Dzień przed biegiem pojechałem do rodziców, gdzie po mojej dłuższej nieobecności mama oczywiście postanowiła mnie nieźle ugościć :] Niestety w Poznaniu żywię się trochę inaczej i dlatego miało to nie najlepsze konsekwencje...
W niedzielę, wyruszyłem do Mogilna dość wcześnie, aby uniknąć niepotrzebnego stresu. Plany pod tym względem popsuł mi jednak objazd, który jak to zazwyczaj w Polsce bywa był słabo oznaczony. Mimo iż doskonale znałem tą trasę, zgubiłem się i jeździłem w kółko jak głupek co zupełnie wyprowadziło mnie z równowagi.
Po zgłoszeniu się w biurze zawodów spotkałem Patryka Domińczaka, z którym zrobiliśmy wspólną rozgrzewkę i trochę powspominaliśmy ;). Na starcie dobrze się ustawiłem i ruszyłem w założonym tempie. Pierwszy kilometr 03:23, więc zgodnie z planem. Kolejny już jednak mniej więcej o 10 sekund wolniej, ale już wtedy walczyłem z bólem brzucha - nieodpowiednie jedzenie + niepotrzebny stres i porażka gotowa. 3 i 4ty kilometr również były za wolne i już wtedy wiedziałem, że planu nie zrealizuje, więc zrezygnowałem z walki i zupełnie zluzowałem. Na mecie złapałem czas ok. 39", czyli mniej więcej tak jak biegam IIgi zakres :)

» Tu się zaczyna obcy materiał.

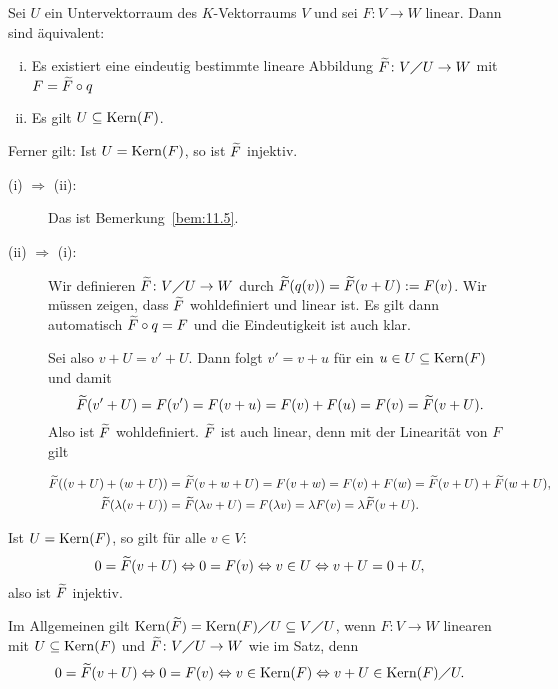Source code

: \begin{satz}[Homomorphiesatz]
	\label{satz:11.6}
	Sei $U$ ein Untervektorraum des $K$-Vektorraums $V$ und sei $F \colon V \rightarrow W$ linear.
	Dann sind äquivalent: 
	\begin{enumerate}[(i)]
		\item Es existiert eine eindeutig bestimmte lineare Abbildung $\widetilde{F} \colon V \diagup U \rightarrow W$ mit $F = \widetilde{F} \circ q$
		\item Es gilt $U \subseteq \operatorname{Kern}(F)$.
	\end{enumerate}
	Ferner gilt:
	Ist $U = \operatorname{Kern}(F)$, so ist $\widetilde{F}$ injektiv.
\end{satz}

\begin{beweis}
	\begin{description}
		\item[(i) $\Rightarrow$ (ii):] Das ist Bemerkung~\ref{bem:11.5}.
		\item[(ii) $\Rightarrow$ (i):] Wir definieren $\widetilde{F}\colon V \diagup U \rightarrow W$ durch $\widetilde{F}(q(v)) = \widetilde{F}(v+U) := F(v)$.
		Wir müssen zeigen, dass $\widetilde{F}$ wohldefiniert und linear ist.
		Es gilt dann automatisch $\widetilde{F} \circ q = F$ und die Eindeutigkeit ist auch klar.
		
		Sei also $v + U = v' + U$.
		Dann folgt $v' = v+u$ für ein $u \in U \subseteq \operatorname{Kern}(F)$ und damit
		\[
			\widetilde{F}(v'+U) = F(v') = F(v+u) = F(v) + F(u) = F(v) = \widetilde{F}(v+U).
		\]
		Also ist $\widetilde{F}$ wohldefiniert.
		$\widetilde{F}$ ist auch linear, denn mit der Linearität von $F$ gilt
		 
		
		\begin{align*}
			\widetilde{F}((v+U)+(w+U)) &= \widetilde{F}(v+w+U) = F(v+w) = F(v) + F(w) = \widetilde{F}(v+U) + \widetilde{F}(w+U), \\
			\widetilde{F}(\lambda(v+U)) &= \widetilde{F}(\lambda v + U) = F(\lambda v) =\lambda F(v) = \lambda \widetilde{F}(v+U).		
		\end{align*}
	\end{description}
	Ist $U = \operatorname{Kern}(F)$, so gilt für alle $v \in V$:
	\[
		0 = \widetilde{F}(v+U) \Leftrightarrow 0 = F(v) \Leftrightarrow v \in U \Leftrightarrow v + U = 0 + U,
	\]
	also ist $\widetilde{F}$ injektiv. 
\end{beweis}

\begin{bemerkung}
	\label{bem:11.7}
	Im Allgemeinen gilt $\operatorname{Kern}(\widetilde{F}) = \operatorname{Kern}(F) \diagup U \subseteq V \diagup U$, wenn $F \colon V \rightarrow W$ linearen mit $U \subseteq \operatorname{Kern}(F)$ und $\widetilde{F}\colon V \diagup U \rightarrow W$ wie im Satz, denn
	\[
		0 = \widetilde{F}(v+U) \Leftrightarrow 0 = F(v) \Leftrightarrow v \in \operatorname{Kern}(F) \Leftrightarrow v + U \in \operatorname{Kern}(F) \diagup U.
	\]
\end{bemerkung}

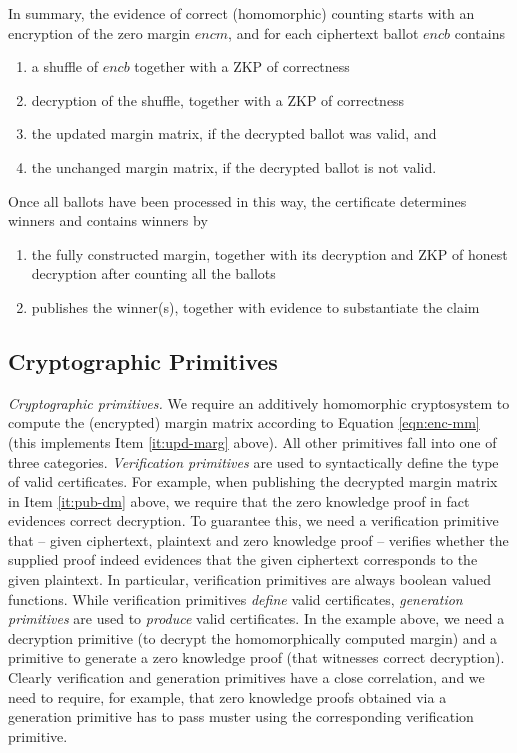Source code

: In summary, the evidence of correct (homomorphic) counting starts
with an encryption of the zero margin $encm$, and for each
ciphertext ballot $encb$ contains
\begin{enumerate}
\item \label{it:shuff} a shuffle of $encb$ together with a ZKP of 
correctness
\item decryption of the  shuffle, together with a ZKP of
correctness
\item \label{it:upd-marg} the updated margin matrix, if the decrypted ballot
was valid, and
\item the unchanged margin matrix, if the decrypted
ballot is not valid.
\end{enumerate}
Once all ballots have been processed in this way, the certificate
determines winners and contains
winners by
\begin{enumerate}
\item \label{it:pub-dm} the fully constructed margin, together with its decryption  
  and ZKP of honest decryption after counting all the ballots     
\item publishes the winner(s), together with evidence to substantiate the
    claim
\end{enumerate}

  \subsection{Cryptographic Primitives}
  
  \smallskip\noindent\emph{Cryptographic primitives.}
We require an additively homomorphic cryptosystem to
compute the (encrypted) margin matrix according to Equation
\ref{eqn:enc-mm} (this implements Item \ref{it:upd-marg} above). All
other primitives fall into one of three categories.
\emph{Verification primitives} are used to syntactically define
the type of valid certificates. For example, when publishing the
decrypted margin matrix in Item \ref{it:pub-dm} above, we require
that the zero knowledge proof in fact evidences correct decryption.
To
guarantee this, we need a verification primitive that -- given
ciphertext, plaintext and zero knowledge proof -- verifies whether the supplied proof
indeed evidences that the given ciphertext corresponds to the given
plaintext. In particular, verification primitives are always boolean
valued functions. While verification primitives \emph{define} valid
certificates, \emph{generation primitives} are used to
\emph{produce} valid certificates. In the example above, we need a
decryption primitive (to decrypt the homomorphically computed
margin) and a primitive to generate a zero knowledge proof (that
witnesses correct decryption). Clearly verification and generation
primitives have a close correlation, and we need to require, for
example, that zero knowledge proofs obtained via a generation
primitive has to pass muster using the corresponding verification
primitive.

W związku z tym, że nie udało mi się pobiec mocnej dyszki, zrezygnowałem z biegania połówki we wrześniu. Póki co prawie pewne jest, że 25tego wystartuje w Grudziądzu (10km), a dalszych planów jeszcze nie ustaliłem... Choć pewne pomysły chodzą mi po głowie... ;)
Na poniedziałkowym i wtorkowym treningu biegało mi się bardzo dobrze, dlatego mam nadzieje że przyczyny porażki nie tkwią w treningu... "Train hard, win easy!"

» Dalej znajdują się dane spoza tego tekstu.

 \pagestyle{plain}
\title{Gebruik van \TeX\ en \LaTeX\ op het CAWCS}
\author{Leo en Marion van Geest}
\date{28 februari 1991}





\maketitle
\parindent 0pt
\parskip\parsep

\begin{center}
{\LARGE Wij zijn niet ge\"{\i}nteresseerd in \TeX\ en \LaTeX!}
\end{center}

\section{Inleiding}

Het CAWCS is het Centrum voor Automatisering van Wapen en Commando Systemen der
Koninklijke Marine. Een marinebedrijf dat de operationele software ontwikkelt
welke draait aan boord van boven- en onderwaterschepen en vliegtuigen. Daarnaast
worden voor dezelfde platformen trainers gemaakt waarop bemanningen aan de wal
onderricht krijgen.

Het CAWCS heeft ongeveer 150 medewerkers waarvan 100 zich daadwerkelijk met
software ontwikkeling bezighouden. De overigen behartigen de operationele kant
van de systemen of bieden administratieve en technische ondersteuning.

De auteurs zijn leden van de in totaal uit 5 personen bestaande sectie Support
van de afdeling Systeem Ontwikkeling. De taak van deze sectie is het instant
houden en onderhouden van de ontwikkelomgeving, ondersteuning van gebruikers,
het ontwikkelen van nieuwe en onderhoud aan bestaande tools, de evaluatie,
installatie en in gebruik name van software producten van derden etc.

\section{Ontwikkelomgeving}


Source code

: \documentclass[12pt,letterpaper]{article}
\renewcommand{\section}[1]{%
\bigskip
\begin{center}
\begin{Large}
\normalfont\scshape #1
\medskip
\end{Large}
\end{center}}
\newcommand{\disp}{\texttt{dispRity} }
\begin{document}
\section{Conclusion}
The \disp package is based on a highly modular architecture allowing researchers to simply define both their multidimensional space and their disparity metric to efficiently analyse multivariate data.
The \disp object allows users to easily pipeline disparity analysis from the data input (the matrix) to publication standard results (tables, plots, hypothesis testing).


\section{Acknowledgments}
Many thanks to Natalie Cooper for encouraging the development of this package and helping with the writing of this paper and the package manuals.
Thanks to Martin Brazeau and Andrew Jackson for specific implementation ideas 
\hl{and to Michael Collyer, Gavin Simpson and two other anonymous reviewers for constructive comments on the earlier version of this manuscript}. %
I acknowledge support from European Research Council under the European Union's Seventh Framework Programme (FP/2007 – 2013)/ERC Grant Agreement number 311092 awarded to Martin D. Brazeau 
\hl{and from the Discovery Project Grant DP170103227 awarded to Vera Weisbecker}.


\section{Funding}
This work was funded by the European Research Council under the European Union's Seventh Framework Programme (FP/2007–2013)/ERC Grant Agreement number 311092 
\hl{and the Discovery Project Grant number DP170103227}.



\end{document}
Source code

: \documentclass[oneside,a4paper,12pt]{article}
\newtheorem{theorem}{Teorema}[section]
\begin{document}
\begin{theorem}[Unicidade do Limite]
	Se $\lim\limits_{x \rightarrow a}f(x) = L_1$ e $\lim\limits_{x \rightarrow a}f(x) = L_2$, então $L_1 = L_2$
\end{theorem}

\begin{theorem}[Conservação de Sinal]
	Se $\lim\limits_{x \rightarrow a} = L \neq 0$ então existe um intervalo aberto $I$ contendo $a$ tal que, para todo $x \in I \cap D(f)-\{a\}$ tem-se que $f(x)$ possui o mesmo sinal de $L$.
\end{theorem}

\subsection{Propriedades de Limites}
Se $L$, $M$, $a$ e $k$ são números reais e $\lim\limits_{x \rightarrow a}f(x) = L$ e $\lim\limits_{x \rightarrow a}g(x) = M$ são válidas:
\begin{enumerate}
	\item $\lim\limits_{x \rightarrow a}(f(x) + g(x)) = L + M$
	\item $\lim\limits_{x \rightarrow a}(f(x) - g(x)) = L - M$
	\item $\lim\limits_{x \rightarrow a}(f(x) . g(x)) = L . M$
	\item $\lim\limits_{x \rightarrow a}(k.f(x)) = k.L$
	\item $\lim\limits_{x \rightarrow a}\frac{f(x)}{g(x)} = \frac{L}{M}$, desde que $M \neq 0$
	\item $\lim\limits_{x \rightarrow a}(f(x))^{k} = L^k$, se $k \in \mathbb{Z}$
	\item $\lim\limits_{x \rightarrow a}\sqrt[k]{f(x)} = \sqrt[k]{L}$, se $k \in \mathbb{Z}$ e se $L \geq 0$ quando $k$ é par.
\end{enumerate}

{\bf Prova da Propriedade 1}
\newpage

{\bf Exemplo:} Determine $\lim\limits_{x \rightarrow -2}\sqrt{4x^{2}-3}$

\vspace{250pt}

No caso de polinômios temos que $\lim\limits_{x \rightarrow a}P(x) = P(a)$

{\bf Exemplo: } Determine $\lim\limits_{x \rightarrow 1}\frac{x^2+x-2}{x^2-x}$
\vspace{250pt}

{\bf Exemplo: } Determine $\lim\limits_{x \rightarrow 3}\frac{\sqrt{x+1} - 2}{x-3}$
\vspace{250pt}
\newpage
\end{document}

Blog moga komentować tylko Przyjaciele autora tarzi (2010-09-15,14:06): jakbyś jadł schabowe, zrazy, klopsy i ryby na co dzień to nic by Ci nie było hehe :) szmajchel (2010-09-15,14:25): Pewnie masz racje :) Niestety w Poznaniu, moja dieta opiera się głównie na kurczaku w różnych postaciach :) Dybol (2010-09-15,23:43): Dycha w 39 sekund (39") to dość szybko ;) benek (2010-09-16,02:18): nie jedz do Grudziadza na ten bieg. To najgorsza impreza biegowa o ktorej slyszalem. Jak nie nabiegacz 31 minut to meta jest juz zwijana :] a dystans tez nigdy sie nie zgadza. Zrobisz duzy blad!!!